Since $E(X)=\theta$, so $\hat{\theta}_\text{MME}=\bar{X}$ anyway (what if $\bar{X} > \frac{1}{2}$?).
And by writing out the likelihood function and taking derivative I got $$\hat{\theta}_\text{MLE}=\begin{cases}\bar{X} & \text{ if }0\leq \bar{X} \leq \frac{1}{2}\\ \frac{1}{2} & \text{ if } \bar{X}>\frac{1}{2}\end{cases}$$ It seems the MLE is better, but is there a justification here?
It is quite possible that observed value of the sample mean $\overline X(=\hat\theta_{\text{MME}})$ does not satisfy the constraint $\theta\in[0,1/2]$. So in those cases, $\overline X$ will not be an entirely appropriate estimator of $\theta$.
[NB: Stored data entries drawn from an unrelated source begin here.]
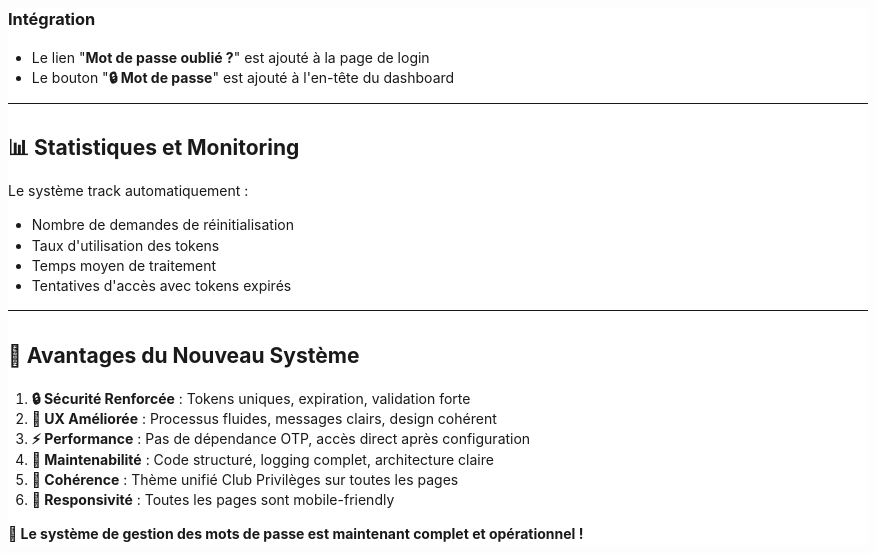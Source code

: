 ### **Intégration**
- Le lien "**Mot de passe oublié ?**" est ajouté à la page de login
- Le bouton "**🔒 Mot de passe**" est ajouté à l'en-tête du dashboard

---

## 📊 **Statistiques et Monitoring**

Le système track automatiquement :
- Nombre de demandes de réinitialisation
- Taux d'utilisation des tokens
- Temps moyen de traitement
- Tentatives d'accès avec tokens expirés

---

## 🎯 **Avantages du Nouveau Système**

1. **🔒 Sécurité Renforcée** : Tokens uniques, expiration, validation forte
2. **👥 UX Améliorée** : Processus fluides, messages clairs, design cohérent
3. **⚡ Performance** : Pas de dépendance OTP, accès direct après configuration
4. **🔧 Maintenabilité** : Code structuré, logging complet, architecture claire
5. **🎨 Cohérence** : Thème unifié Club Privilèges sur toutes les pages
6. **📱 Responsivité** : Toutes les pages sont mobile-friendly

**🎉 Le système de gestion des mots de passe est maintenant complet et opérationnel !**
But as you rightly obtained, $\hat\theta_{\text{MLE}}=\overline XI_{0\le \overline X\le \frac12}+\frac12I_{\overline X>\frac12}$. So the constraint $\theta\in[0,1/2]$ is well taken care of. In general, MLE is always 'better' in the sense that you obtain the estimator directly based on given data. Besides, it has other appealing optimal properties.
Formally, it can be shown here that MLE is better than MME in terms of mean square error (MSE):
For $\theta\in[0,\frac12]$,
\begin{align} \operatorname{MSE}_{\theta}(\hat\theta_{\text{MLE}})&=\mathbb E_{\theta}(\hat\theta_{\text{MLE}}-\theta)^2 \\&=\sum_{0\le j\le \frac12}(j-\theta)^2\mathbb P_{\theta}(\overline X=j)+\sum_{j>\frac12}\left(\frac12-\theta\right)^2\mathbb P_{\theta}(\overline X=j) \end{align}
And
\begin{align} \operatorname{MSE}_{\theta}(\hat\theta_{\text{MME}})&=\mathbb E_{\theta}(\overline X-\theta)^2 \\&=\sum_{0\le j\le \frac12}(j-\theta)^2\mathbb P_{\theta}(\overline X=j)+\sum_{j>\frac12}(j-\theta)^2\mathbb P_{\theta}(\overline X=j) \end{align}
So for every $\theta\in[0,\frac12]$,
\begin{align} \operatorname{MSE}_{\theta}(\hat\theta_{\text{MLE}})-\operatorname{MSE}_{\theta}(\hat\theta_{\text{MME}})&=\sum_{j>\frac12}\left[\left(\frac12-\theta\right)^2-(j-\theta)^2\right]\mathbb P_{\theta}(\overline X=j) \end{align}
Since $\left(\frac12-\theta\right)^2-(j-\theta)^2=\left(\frac12+j-2\theta\right)\left(\frac12-j\right)<0$ for $j>\frac12$ and $\theta\in[0,\frac12]$,
$$\operatorname{MSE}_{\theta}(\hat\theta_{\text{MLE}})<\operatorname{MSE}_{\theta}(\hat\theta_{\text{MME}})\quad,\forall\,\theta\in\left[0,\frac12\right]$$